Shanghai Gold Exchange
Chinese gold withdrawals from the Shanghai Gold Exchange (or SGE) are a good indicator of China’s demand for physical gold. According to many gold experts, it’s close to the actual demand.
All the mined and imported gold in China can only sell through the Shanghai Gold Exchange. By tracking the data, investors can get a good idea of the short-term direction for demand in China.
The Shanghai Gold Exchange also points to the short-term direction for gold prices (GLD). This impacts gold stocks such as Goldcorp (GG), Barrick Gold (ABX), and Newmont Mining (NEM). It also impacts gold ETFs such as the VanEck Vectors Gold Miners ETF (GDX). GG and ABX form 18.8% of GDX’s holdings.
The weekly data
The Shanghai Gold Exchange releases gold withdrawal data every week. In 2014, SGE withdrawals amounted to 2,102.4 tons. While demand was strong, the figure was 95 tons lower than it was in 2013.

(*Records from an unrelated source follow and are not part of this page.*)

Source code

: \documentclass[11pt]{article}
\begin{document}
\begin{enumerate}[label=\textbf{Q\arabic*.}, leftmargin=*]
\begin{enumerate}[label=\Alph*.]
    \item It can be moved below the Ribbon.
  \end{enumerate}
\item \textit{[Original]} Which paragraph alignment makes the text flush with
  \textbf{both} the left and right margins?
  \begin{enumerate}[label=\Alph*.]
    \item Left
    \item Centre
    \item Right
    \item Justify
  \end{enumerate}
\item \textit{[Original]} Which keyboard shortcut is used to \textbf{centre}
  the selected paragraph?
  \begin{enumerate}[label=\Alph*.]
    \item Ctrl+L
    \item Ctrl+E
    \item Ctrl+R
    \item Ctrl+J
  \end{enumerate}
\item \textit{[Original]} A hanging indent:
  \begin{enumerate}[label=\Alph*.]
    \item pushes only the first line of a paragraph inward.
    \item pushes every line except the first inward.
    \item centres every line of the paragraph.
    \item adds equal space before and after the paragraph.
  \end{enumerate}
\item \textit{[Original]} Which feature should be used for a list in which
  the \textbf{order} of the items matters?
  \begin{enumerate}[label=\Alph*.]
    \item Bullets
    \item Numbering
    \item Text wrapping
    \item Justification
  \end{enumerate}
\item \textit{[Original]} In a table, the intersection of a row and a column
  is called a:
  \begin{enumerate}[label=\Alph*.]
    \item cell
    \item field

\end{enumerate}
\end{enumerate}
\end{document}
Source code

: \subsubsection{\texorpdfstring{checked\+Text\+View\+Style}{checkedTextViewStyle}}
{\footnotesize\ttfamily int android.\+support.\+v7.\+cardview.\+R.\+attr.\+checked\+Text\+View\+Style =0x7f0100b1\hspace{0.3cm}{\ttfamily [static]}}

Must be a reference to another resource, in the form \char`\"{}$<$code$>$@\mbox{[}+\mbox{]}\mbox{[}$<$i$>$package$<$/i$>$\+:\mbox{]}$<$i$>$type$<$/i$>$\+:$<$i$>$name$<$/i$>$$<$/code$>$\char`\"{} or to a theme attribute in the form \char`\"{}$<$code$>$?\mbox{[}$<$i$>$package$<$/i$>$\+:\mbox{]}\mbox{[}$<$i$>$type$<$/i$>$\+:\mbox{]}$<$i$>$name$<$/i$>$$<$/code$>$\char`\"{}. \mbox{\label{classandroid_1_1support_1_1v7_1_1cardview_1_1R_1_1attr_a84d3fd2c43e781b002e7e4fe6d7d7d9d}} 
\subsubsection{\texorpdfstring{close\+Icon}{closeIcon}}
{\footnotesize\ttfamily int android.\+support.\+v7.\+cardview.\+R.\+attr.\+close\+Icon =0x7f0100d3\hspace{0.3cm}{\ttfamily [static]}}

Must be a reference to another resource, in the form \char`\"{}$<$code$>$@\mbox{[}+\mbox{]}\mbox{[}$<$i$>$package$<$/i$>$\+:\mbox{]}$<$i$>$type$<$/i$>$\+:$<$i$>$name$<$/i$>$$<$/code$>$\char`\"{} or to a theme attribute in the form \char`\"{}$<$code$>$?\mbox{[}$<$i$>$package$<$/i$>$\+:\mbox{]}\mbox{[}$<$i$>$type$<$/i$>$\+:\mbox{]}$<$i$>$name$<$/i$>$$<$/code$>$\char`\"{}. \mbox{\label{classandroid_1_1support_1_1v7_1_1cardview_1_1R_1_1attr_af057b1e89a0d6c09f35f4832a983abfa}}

So far, 2015 has seen strong gold demand in China. In the first two months of 2015, gold withdrawals tracked by the SGE reached 411 tons. Withdrawals for the two-week period ending February 27 were 37.9 tons. While this figure is quite low compared to withdrawals over previous weeks in 2015, it reflects the break for the Chinese New Year. According to Bullion Desk, this figure only covers February 16, 17, 25, 26, and 27.
Investors need to keep watching China’s withdrawal trend now that the Chinese New Year is over. Investors can then decide if the demand is actually strong in China, particularly after gold prices fell in the wake of Fed rate hike jitters as the US dollar strengthened. Chinese consumers are known to stock up on gold after any weakness in prices.